802.11g''''s primary function is to transfer data at high speeds (54 Mbps over-the-air and 35 Mbps streaming) at a short range (<300 ft indoors). For long distances the 2.4 GHz wave is smaller and does not penetrate obstructions as well as other ISM band frequencies, such as 900 MHz. The speed of the 54 Mbps connection drops significantly indoors and nearly dies out at 300 feet. It is interesting to note that after 300ft the link is not necessarily broken. Some tests have shown 802.11g working indoors much farther than 300ft, but with reduced throughput to about 1.0 Mbps.
The XPress Ethernet Bridge is designed to work at a low data rate (1.54 Mbps over-the-air and 1.0 Mbps streaming) at long distances (1000-2000ft indoors and up to 15 miles outdoors, line of sight). The 900 MHz is a longer wave than 2.4 GHz, and penetrates obstructions much better. However, the XPress Ethernet Bridge lacks the ability to transfer data at high speeds (54Mbps). The diagram below compares Data Rate vs Indoor Range for 802.11a(5GHz), b, g and XPress radios.

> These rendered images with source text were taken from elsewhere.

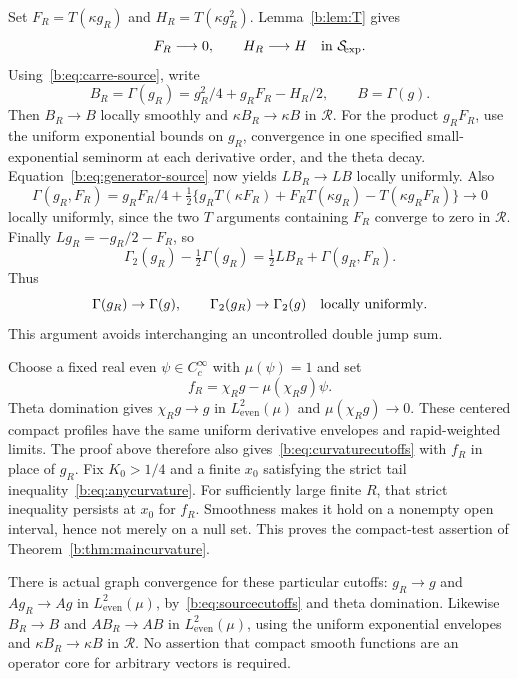 \documentclass[11pt,a4paper]{article}
\numberwithin{equation}{section}
\theoremstyle{definition}\newtheorem{definition}[theorem]{Definition}
\theoremstyle{remark}\newtheorem{remark}[theorem]{Remark}
\newcommand{\He}{L^2_{\mathrm{even}}(\mu)}\newcommand{\Le}{L^2_{\mathrm{even}}(dx)}
\newcommand{\RR}{\mathscr R}\newcommand{\SSS}{\mathcal S_{\!\exp}}\newcommand{\CE}{\mathcal C_{\exp}}
\begin{document}
Set $F_R=T(\kappa g_R)$ and $H_R=T(\kappa g_R^2)$. Lemma~\ref{b:lem:T} gives
\begin{equation}\label{b:eq:sourcecutoffs}
 F_R\longrightarrow0,\qquad H_R\longrightarrow H\quad\hbox{in }\SSS.
\end{equation}
Using~\eqref{b:eq:carre-source}, write
\[
 B_R=\Gamma(g_R)=g_R^2/4+g_RF_R-H_R/2,
 \qquad B=\Gamma(g).
\]
Then $B_R\to B$ locally smoothly and $\kappa B_R\to\kappa B$ in $\RR$. For the product $g_RF_R$, use the uniform exponential bounds on $g_R$, convergence in one specified small-exponential seminorm at each derivative order, and the theta decay. Equation~\eqref{b:eq:generator-source} now yields $LB_R\to LB$ locally uniformly. Also
\[
 \Gamma(g_R,F_R)=g_RF_R/4+\tfrac12\{g_RT(\kappa F_R)
                  +F_RT(\kappa g_R)-T(\kappa g_RF_R)\}\longrightarrow0
\]
locally uniformly, since the two $T$ arguments containing $F_R$ converge to zero in $\RR$. Finally $Lg_R=-g_R/2-F_R$, so
\[
 \Gamma_2(g_R)-\tfrac12\Gamma(g_R)
       =\tfrac12LB_R+\Gamma(g_R,F_R).
\]
Thus
\begin{equation}\label{b:eq:curvaturecutoffs}
 \Gamma(g_R)\to\Gamma(g),\qquad \Gamma_2(g_R)\to\Gamma_2(g)
 \quad\hbox{locally uniformly}.
\end{equation}
This argument avoids interchanging an uncontrolled double jump sum.

Choose a fixed real even $\psi\in C_c^\infty$ with $\mu(\psi)=1$ and set
\begin{equation}\label{b:eq:centeredcutoff}
 f_R=\chi_Rg-\mu(\chi_Rg)\psi.
\end{equation}
Theta domination gives $\chi_Rg\to g$ in $\He$ and $\mu(\chi_Rg)\to0$. These centered compact profiles have the same uniform derivative envelopes and rapid-weighted limits. The proof above therefore also gives~\eqref{b:eq:curvaturecutoffs} with $f_R$ in place of $g_R$. Fix $K_0>1/4$ and a finite $x_0$ satisfying the strict tail inequality~\eqref{b:eq:anycurvature}. For sufficiently large finite $R$, that strict inequality persists at $x_0$ for $f_R$. Smoothness makes it hold on a nonempty open interval, hence not merely on a null set. This proves the compact-test assertion of Theorem~\ref{b:thm:maincurvature}.

There is actual graph convergence for these particular cutoffs: $g_R\to g$ and $Ag_R\to Ag$ in $\He$, by~\eqref{b:eq:sourcecutoffs} and theta domination. Likewise $B_R\to B$ and $AB_R\to AB$ in $\He$, using the uniform exponential envelopes and $\kappa B_R\to\kappa B$ in $\RR$. No assertion that compact smooth functions are an operator core for arbitrary vectors is required.
\end{document}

802.11g supports point-point, point-multipoint and ad-hoc mesh repeater networks. The XPress Ethernet Bridge supports point-point (matched pair) and repeater networks.
Due to many pre-existing 802.11 WiFi systems, Bluetooth networks, and other license-free products, the 2.4GHz band can be fairly saturated in some areas. Also keep in mind that microwave ovens use 2.4 GHz and can cause significant noise in close proximity. 900MHz is often a more clear and usable band due to less in-band noise.